_What is needed_. Copy each line in the data that includes the word "legendas".

= = = =

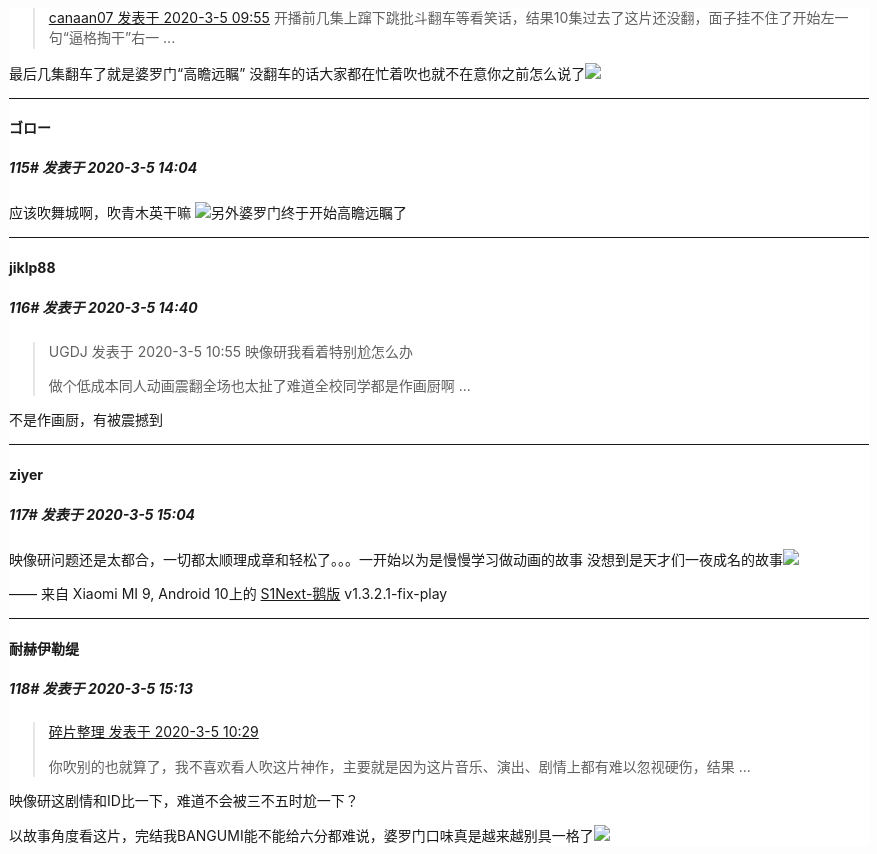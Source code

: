 
<blockquote><a href="httphttps://bbs.saraba1st.com/2b/forum.php?mod=redirect&amp;goto=findpost&amp;pid=46621997&amp;ptid=1917059" target="_blank">canaan07 发表于 2020-3-5 09:55</a>
开播前几集上蹿下跳批斗翻车等看笑话，结果10集过去了这片还没翻，面子挂不住了开始左一句“逼格掏干”右一 ...</blockquote>
最后几集翻车了就是婆罗门“高瞻远瞩” 没翻车的话大家都在忙着吹也就不在意你之前怎么说了<img src="https://static.saraba1st.com/image/smiley/face2017/067.png" referrerpolicy="no-referrer">


-----

####  ゴロー  
##### 115#       发表于 2020-3-5 14:04


应该吹舞城啊，吹青木英干嘛
<img src="https://static.saraba1st.com/image/smiley/face2017/067.png" referrerpolicy="no-referrer">另外婆罗门终于开始高瞻远瞩了


-----

####  jiklp88  
##### 116#       发表于 2020-3-5 14:40


<blockquote>UGDJ 发表于 2020-3-5 10:55
映像研我看着特别尬怎么办

做个低成本同人动画震翻全场也太扯了难道全校同学都是作画厨啊 ...</blockquote>
不是作画厨，有被震撼到


-----

####  ziyer  
##### 117#       发表于 2020-3-5 15:04


映像研问题还是太都合，一切都太顺理成章和轻松了。。。一开始以为是慢慢学习做动画的故事
没想到是天才们一夜成名的故事<img src="https://static.saraba1st.com/image/smiley/face2017/002.png" referrerpolicy="no-referrer">

—— 来自 Xiaomi MI 9, Android 10上的 [S1Next-鹅版](https://github.com/ykrank/S1-Next/releases) v1.3.2.1-fix-play


-----

####  耐赫伊勒缇  
##### 118#       发表于 2020-3-5 15:13


<blockquote><a href="httphttps://bbs.saraba1st.com/2b/forum.php?mod=redirect&amp;goto=findpost&amp;pid=46622334&amp;ptid=1917059" target="_blank">碎片整理 发表于 2020-3-5 10:29</a>

你吹别的也就算了，我不喜欢看人吹这片神作，主要就是因为这片音乐、演出、剧情上都有难以忽视硬伤，结果 ...</blockquote>
映像研这剧情和ID比一下，难道不会被三不五时尬一下？

以故事角度看这片，完结我BANGUMI能不能给六分都难说，婆罗门口味真是越来越别具一格了<img src="https://static.saraba1st.com/image/smiley/face2017/220.png" referrerpolicy="no-referrer">
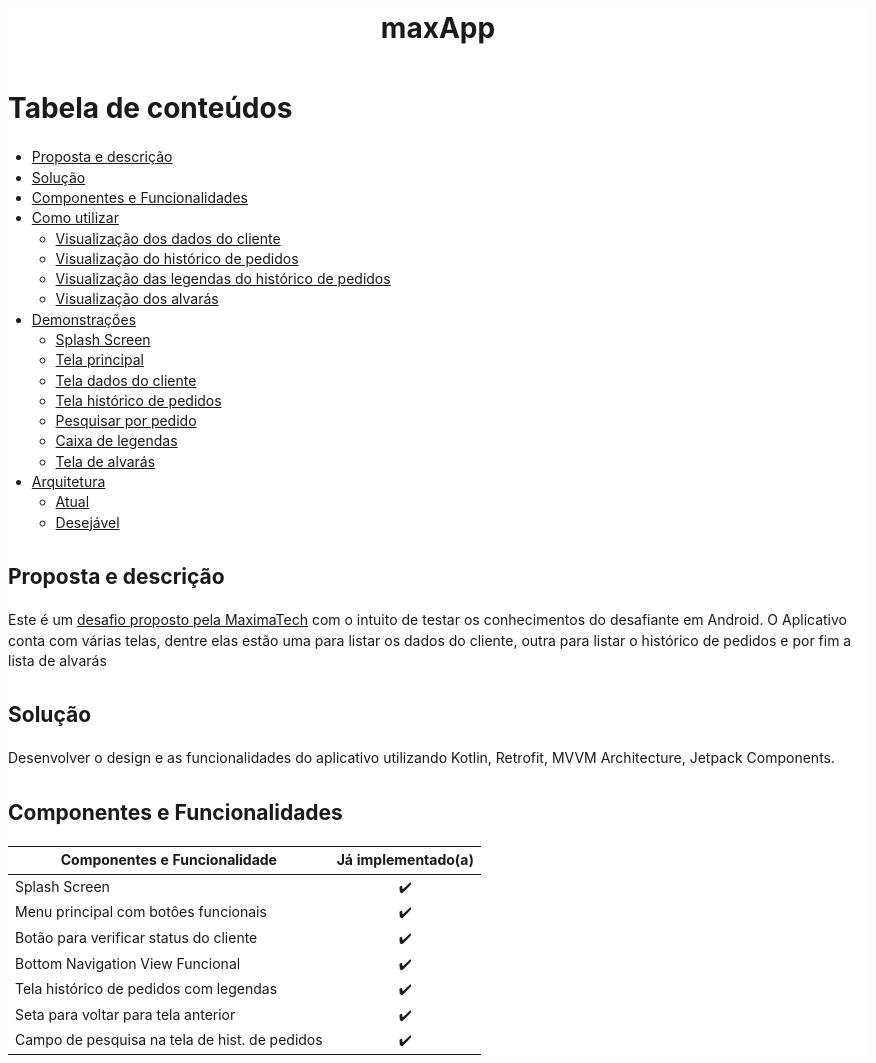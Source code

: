 
<h1 align="center"> 
	maxApp
</h1>

# Tabela de conteúdos

   * [Proposta e descrição](#proposta-e-descrição)
   * [Solução](#solução)
   * [Componentes e Funcionalidades](#componentes-e-funcionalidades)
   * [Como utilizar](#como-utilizar)
		* [Visualização dos dados do cliente](#visualização-dos-dados-do-cliente)
		* [Visualização do histórico de pedidos](#visualização-do-histórico-de-pedidos)
		* [Visualização das legendas do histórico de pedidos](#visualização-das-legendas-do-histórico-de-pedidos)
		* [Visualização dos alvarás](#visualização-dos-alvarás)
   * [Demonstrações](#demonstrações)
      * [Splash Screen](#splash-screen)
      * [Tela principal](#tela-principal)
      * [Tela dados do cliente](#tela-dados-do-cliente)
      * [Tela histórico de pedidos](#tela-histórico-de-pedidos)
      * [Pesquisar por pedido](#pesquisar-por-pedido)
      * [Caixa de legendas](#caixa-de-legendas)
      * [Tela de alvarás](#tela-de-alvarás)
   * [Arquitetura](#arquitetura)
	   * [Atual](#atual)
	   * [Desejável](#desejável)


## Proposta e descrição
Este é um [desafio proposto pela MaximaTech](https://github.com/lucasrmoro/Android/blob/master/README_CHALLENGE.md) com o intuito de testar os conhecimentos do desafiante em Android. O Aplicativo conta com várias telas, dentre elas estão uma para listar os dados do cliente, outra para listar o histórico de pedidos e por fim a lista de alvarás

## Solução
Desenvolver o design e as funcionalidades do aplicativo utilizando Kotlin, Retrofit, MVVM Architecture, Jetpack Components.

## Componentes e Funcionalidades

|                Componentes e Funcionalidade                     |  Já implementado(a) |
| --------------------------------------------------------------- | :-----------------: |
| Splash Screen                                                   |         ✔️           |
| Menu principal com botôes funcionais                            |         ✔️           |
| Botão para verificar status do cliente                          |         ✔️           |
| Bottom Navigation View Funcional                                |         ✔️           |
| Tela histórico de pedidos com legendas                          |         ✔️           |
| Seta para voltar para tela anterior                             |         ✔️           |
| Campo de pesquisa na tela de hist. de pedidos                   |         ✔️           |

= = = =

_Result_.
		* [Visualização das legendas do histórico de pedidos](#visualização-das-legendas-do-histórico-de-pedidos)
      * [Caixa de legendas](#caixa-de-legendas)
| Tela histórico de pedidos com legendas                          |         ✔️           |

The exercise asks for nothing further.